_Recorded data:_
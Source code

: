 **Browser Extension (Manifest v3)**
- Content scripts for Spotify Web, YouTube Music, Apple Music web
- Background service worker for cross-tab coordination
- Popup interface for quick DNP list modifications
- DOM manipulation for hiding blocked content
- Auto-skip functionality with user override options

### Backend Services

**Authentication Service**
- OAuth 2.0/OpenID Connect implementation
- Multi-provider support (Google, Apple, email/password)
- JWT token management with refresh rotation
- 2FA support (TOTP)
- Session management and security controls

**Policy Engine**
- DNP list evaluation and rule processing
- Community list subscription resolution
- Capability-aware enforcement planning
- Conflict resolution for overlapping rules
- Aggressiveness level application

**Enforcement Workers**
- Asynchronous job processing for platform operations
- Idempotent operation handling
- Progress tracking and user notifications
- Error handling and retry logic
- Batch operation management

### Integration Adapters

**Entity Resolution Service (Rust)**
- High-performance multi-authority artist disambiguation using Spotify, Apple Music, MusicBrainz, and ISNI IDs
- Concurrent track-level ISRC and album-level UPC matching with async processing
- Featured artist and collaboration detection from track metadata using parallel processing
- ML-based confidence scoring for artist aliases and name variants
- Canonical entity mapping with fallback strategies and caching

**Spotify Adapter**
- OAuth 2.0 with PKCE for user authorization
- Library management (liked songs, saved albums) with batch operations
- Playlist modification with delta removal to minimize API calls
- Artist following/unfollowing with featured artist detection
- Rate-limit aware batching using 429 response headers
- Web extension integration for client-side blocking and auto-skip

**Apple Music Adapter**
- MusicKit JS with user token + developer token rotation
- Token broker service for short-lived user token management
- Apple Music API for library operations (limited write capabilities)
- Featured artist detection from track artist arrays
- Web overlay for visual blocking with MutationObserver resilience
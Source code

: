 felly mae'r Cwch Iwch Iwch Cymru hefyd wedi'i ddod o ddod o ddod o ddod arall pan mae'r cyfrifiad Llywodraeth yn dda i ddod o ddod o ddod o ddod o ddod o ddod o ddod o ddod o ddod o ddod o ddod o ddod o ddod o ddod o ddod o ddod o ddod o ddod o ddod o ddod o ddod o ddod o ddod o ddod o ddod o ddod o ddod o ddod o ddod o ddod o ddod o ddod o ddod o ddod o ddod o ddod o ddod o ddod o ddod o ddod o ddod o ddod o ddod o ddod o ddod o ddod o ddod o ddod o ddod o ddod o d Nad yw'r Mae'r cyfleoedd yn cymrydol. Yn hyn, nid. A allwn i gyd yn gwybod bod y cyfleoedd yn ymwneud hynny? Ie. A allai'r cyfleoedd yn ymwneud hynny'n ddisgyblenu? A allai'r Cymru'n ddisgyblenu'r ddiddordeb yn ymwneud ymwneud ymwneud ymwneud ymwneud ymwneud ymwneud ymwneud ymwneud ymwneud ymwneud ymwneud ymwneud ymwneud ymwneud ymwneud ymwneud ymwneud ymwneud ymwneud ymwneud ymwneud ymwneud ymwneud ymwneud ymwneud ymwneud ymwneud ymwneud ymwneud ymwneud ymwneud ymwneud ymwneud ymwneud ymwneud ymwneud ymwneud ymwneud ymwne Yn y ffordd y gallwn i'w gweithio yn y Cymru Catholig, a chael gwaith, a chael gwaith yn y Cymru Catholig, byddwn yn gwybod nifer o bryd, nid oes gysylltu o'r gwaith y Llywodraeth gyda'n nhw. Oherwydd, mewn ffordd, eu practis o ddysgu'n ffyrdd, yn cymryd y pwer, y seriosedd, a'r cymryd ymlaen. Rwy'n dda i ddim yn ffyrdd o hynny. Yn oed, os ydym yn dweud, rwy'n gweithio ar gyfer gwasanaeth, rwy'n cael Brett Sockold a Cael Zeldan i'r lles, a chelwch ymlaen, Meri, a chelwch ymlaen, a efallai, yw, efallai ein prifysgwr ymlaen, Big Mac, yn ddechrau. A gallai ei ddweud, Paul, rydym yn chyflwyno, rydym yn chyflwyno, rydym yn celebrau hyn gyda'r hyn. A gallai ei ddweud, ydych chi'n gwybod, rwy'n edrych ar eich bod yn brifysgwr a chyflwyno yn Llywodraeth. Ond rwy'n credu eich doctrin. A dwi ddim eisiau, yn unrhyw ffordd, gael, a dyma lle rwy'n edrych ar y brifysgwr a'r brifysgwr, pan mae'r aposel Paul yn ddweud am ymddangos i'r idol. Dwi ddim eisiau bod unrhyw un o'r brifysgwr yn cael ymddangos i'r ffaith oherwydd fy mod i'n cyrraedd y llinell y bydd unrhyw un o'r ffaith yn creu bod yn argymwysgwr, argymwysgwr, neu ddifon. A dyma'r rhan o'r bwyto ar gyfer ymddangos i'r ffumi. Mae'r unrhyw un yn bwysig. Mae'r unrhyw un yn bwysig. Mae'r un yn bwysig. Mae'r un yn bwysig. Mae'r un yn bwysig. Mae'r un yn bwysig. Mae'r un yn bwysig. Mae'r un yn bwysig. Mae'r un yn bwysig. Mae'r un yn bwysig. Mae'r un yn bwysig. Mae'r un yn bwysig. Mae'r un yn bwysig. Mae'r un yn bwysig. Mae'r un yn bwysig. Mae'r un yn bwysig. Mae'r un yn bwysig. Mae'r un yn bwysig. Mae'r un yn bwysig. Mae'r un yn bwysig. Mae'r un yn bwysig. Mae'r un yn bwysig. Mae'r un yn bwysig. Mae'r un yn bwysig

_What you are asked to do:_ Your answer should consist of the lines from the line with "- Aggressiveness level application" to the line with "- Featured artist and" above, repeated exactly, both ends included.

_Answer to the problem:_
- Aggressiveness level application

**Enforcement Workers**
- Asynchronous job processing for platform operations
- Idempotent operation handling
- Progress tracking and user notifications
- Error handling and retry logic
- Batch operation management

### Integration Adapters

**Entity Resolution Service (Rust)**
- High-performance multi-authority artist disambiguation using Spotify, Apple Music, MusicBrainz, and ISNI IDs
- Concurrent track-level ISRC and album-level UPC matching with async processing
- Featured artist and collaboration detection from track metadata using parallel processing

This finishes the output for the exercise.